An illustration of a group of robots
With human contact risky during the pandemic, an army of robots could be just what society needs.
(Nicole Vas/Los Angeles Times)

In 2016, I unpacked my luggage at a newly constructed New York hotel only to realize that I had forgotten my toothpaste. I called room service, and a chipper voice responded “Someone will bring it right up.” Two minutes later, I opened my door to discover an object resembling a trash can on wheels, equipped with a lid, a large button and a small digital screen. I gingerly pushed the button and the lid opened, revealing a toothpaste tube. The digital display flashed “Thank you.” The robotic visitor then turned around and rolled away. Before it disappeared, I snapped a photo, sending it to a friend. He responded, “Nice gimmick.”

Four and a half years later, when my family checked into a Laguna Beach hotel, COVID-19 safety protocols meant the human room service attendants couldn’t enter when we were inside. Under these circumstances, a robotic service provider would hardly be a gimmick. Unfortunately, the robots are nowhere to be found.

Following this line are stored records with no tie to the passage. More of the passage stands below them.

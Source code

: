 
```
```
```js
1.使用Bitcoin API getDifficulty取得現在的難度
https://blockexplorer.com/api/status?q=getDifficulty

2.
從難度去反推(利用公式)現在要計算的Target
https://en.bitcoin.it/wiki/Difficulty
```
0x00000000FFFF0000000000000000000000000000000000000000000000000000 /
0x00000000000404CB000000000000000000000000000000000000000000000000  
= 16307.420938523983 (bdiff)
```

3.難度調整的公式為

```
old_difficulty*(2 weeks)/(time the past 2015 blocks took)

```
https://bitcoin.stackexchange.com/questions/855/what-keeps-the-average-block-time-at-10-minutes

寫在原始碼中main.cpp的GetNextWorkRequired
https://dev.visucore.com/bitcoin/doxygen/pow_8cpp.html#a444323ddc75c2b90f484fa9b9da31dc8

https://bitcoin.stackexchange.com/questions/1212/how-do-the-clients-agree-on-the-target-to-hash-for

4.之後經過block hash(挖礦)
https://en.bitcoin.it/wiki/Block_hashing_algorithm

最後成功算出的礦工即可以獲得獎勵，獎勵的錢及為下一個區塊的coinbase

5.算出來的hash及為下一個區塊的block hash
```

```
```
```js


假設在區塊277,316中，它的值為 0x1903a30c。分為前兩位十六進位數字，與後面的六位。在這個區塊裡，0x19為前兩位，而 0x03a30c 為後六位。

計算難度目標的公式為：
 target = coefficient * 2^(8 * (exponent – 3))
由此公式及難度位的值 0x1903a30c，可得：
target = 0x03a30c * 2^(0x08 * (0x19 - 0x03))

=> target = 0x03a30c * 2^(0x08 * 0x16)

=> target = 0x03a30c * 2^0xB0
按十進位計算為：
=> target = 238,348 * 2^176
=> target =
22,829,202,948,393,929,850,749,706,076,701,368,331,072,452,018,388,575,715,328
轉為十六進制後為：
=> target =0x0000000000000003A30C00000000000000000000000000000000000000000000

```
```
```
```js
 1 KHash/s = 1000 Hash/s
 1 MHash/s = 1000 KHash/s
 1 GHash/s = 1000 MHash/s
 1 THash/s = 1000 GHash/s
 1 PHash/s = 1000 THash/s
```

But market-ready robotic technologies exist, and they have the potential to mitigate the damage of the pandemic. Why don’t we finally welcome the long-promised robotic takeover?

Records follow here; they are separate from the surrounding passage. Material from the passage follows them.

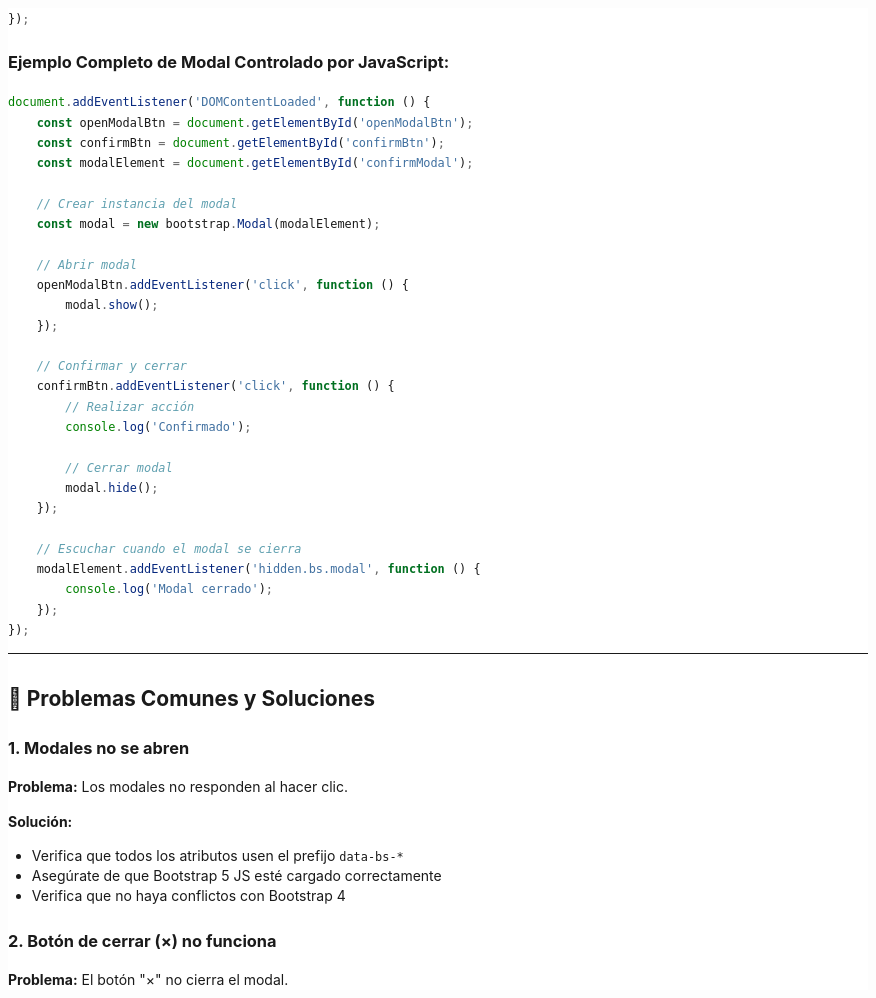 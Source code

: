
 ```javascript
});
```

### Ejemplo Completo de Modal Controlado por JavaScript:

```javascript
document.addEventListener('DOMContentLoaded', function () {
    const openModalBtn = document.getElementById('openModalBtn');
    const confirmBtn = document.getElementById('confirmBtn');
    const modalElement = document.getElementById('confirmModal');
    
    // Crear instancia del modal
    const modal = new bootstrap.Modal(modalElement);
    
    // Abrir modal
    openModalBtn.addEventListener('click', function () {
        modal.show();
    });
    
    // Confirmar y cerrar
    confirmBtn.addEventListener('click', function () {
        // Realizar acción
        console.log('Confirmado');
        
        // Cerrar modal
        modal.hide();
    });
    
    // Escuchar cuando el modal se cierra
    modalElement.addEventListener('hidden.bs.modal', function () {
        console.log('Modal cerrado');
    });
});
```

---

## 🐛 Problemas Comunes y Soluciones

### 1. Modales no se abren

**Problema:** Los modales no responden al hacer clic.

**Solución:**
- Verifica que todos los atributos usen el prefijo `data-bs-*`
- Asegúrate de que Bootstrap 5 JS esté cargado correctamente
- Verifica que no haya conflictos con Bootstrap 4

### 2. Botón de cerrar (×) no funciona

**Problema:** El botón "×" no cierra el modal.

Despite massive progress in artificial intelligence technology and increased adoption of industrial robots, consumer-facing robotic products are not nearly as ubiquitous as popular culture predicted decades ago.
The self-lacing sneakers from “Back to the Future” are not yet commonplace enough to save my daughter from tying her own shoes. The flying cars from “Blade Runner” still aren’t clogging Los Angeles’ skies. The only Robocop in Detroit is an unfinished bronze statue.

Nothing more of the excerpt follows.